- _Exercise prompt_
Set down every record once more, exactly as given.

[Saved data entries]
..............................

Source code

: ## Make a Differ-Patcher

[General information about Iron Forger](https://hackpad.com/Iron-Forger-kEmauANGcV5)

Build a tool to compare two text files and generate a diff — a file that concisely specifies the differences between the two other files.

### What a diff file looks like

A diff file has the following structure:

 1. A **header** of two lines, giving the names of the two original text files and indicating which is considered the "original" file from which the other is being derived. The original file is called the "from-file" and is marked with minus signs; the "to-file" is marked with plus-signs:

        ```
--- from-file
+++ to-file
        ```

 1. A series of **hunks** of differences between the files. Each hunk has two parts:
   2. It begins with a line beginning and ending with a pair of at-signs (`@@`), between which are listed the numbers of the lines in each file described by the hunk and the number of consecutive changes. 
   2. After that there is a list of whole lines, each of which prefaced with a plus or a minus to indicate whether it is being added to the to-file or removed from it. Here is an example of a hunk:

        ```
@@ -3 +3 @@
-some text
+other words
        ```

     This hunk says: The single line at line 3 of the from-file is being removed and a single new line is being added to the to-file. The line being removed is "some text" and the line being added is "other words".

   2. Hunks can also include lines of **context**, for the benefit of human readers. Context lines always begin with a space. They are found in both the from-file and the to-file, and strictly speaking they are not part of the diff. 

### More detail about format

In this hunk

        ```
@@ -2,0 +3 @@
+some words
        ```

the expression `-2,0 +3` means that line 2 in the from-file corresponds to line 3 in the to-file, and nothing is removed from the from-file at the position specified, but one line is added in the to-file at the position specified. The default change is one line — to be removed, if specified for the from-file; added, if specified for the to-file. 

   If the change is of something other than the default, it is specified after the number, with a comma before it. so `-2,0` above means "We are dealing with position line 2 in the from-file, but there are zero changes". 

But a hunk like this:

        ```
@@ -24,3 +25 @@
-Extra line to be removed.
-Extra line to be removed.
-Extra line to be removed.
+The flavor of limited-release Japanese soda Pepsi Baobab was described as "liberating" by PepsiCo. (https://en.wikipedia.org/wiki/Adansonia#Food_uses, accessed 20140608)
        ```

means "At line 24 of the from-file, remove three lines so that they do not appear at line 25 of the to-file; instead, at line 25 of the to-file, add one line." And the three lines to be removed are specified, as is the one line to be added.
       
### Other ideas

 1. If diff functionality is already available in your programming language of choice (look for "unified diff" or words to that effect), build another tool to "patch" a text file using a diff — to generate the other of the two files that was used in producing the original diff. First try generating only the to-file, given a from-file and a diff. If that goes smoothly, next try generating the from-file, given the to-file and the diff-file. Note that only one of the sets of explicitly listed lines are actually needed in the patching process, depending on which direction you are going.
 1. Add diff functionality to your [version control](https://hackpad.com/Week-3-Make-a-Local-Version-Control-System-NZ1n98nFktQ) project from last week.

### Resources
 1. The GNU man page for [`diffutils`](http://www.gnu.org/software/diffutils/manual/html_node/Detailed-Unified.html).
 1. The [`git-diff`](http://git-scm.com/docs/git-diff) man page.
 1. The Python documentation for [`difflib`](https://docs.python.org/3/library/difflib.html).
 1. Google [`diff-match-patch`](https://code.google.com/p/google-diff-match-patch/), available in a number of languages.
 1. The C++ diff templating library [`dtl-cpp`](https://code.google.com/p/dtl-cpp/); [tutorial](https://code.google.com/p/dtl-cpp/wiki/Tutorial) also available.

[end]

..............................

- _Answer area_
Source code

: ## Make a Differ-Patcher

[General information about Iron Forger](https://hackpad.com/Iron-Forger-kEmauANGcV5)

Build a tool to compare two text files and generate a diff — a file that concisely specifies the differences between the two other files.

### What a diff file looks like

A diff file has the following structure:

 1. A **header** of two lines, giving the names of the two original text files and indicating which is considered the "original" file from which the other is being derived. The original file is called the "from-file" and is marked with minus signs; the "to-file" is marked with plus-signs:

        ```
--- from-file
+++ to-file
        ```

 1. A series of **hunks** of differences between the files. Each hunk has two parts:
   2. It begins with a line beginning and ending with a pair of at-signs (`@@`), between which are listed the numbers of the lines in each file described by the hunk and the number of consecutive changes. 
   2. After that there is a list of whole lines, each of which prefaced with a plus or a minus to indicate whether it is being added to the to-file or removed from it. Here is an example of a hunk:

        ```
@@ -3 +3 @@
-some text
+other words
        ```

     This hunk says: The single line at line 3 of the from-file is being removed and a single new line is being added to the to-file. The line being removed is "some text" and the line being added is "other words".

   2. Hunks can also include lines of **context**, for the benefit of human readers. Context lines always begin with a space. They are found in both the from-file and the to-file, and strictly speaking they are not part of the diff. 

### More detail about format

In this hunk

        ```
@@ -2,0 +3 @@
+some words
        ```

the expression `-2,0 +3` means that line 2 in the from-file corresponds to line 3 in the to-file, and nothing is removed from the from-file at the position specified, but one line is added in the to-file at the position specified. The default change is one line — to be removed, if specified for the from-file; added, if specified for the to-file. 

   If the change is of something other than the default, it is specified after the number, with a comma before it. so `-2,0` above means "We are dealing with position line 2 in the from-file, but there are zero changes". 

But a hunk like this:

        ```
@@ -24,3 +25 @@
-Extra line to be removed.
-Extra line to be removed.
-Extra line to be removed.
+The flavor of limited-release Japanese soda Pepsi Baobab was described as "liberating" by PepsiCo. (https://en.wikipedia.org/wiki/Adansonia#Food_uses, accessed 20140608)
        ```

means "At line 24 of the from-file, remove three lines so that they do not appear at line 25 of the to-file; instead, at line 25 of the to-file, add one line." And the three lines to be removed are specified, as is the one line to be added.
       
### Other ideas

 1. If diff functionality is already available in your programming language of choice (look for "unified diff" or words to that effect), build another tool to "patch" a text file using a diff — to generate the other of the two files that was used in producing the original diff. First try generating only the to-file, given a from-file and a diff. If that goes smoothly, next try generating the from-file, given the to-file and the diff-file. Note that only one of the sets of explicitly listed lines are actually needed in the patching process, depending on which direction you are going.
 1. Add diff functionality to your [version control](https://hackpad.com/Week-3-Make-a-Local-Version-Control-System-NZ1n98nFktQ) project from last week.

### Resources
 1. The GNU man page for [`diffutils`](http://www.gnu.org/software/diffutils/manual/html_node/Detailed-Unified.html).
 1. The [`git-diff`](http://git-scm.com/docs/git-diff) man page.
 1. The Python documentation for [`difflib`](https://docs.python.org/3/library/difflib.html).
 1. Google [`diff-match-patch`](https://code.google.com/p/google-diff-match-patch/), available in a number of languages.
 1. The C++ diff templating library [`dtl-cpp`](https://code.google.com/p/dtl-cpp/); [tutorial](https://code.google.com/p/dtl-cpp/wiki/Tutorial) also available.

[end]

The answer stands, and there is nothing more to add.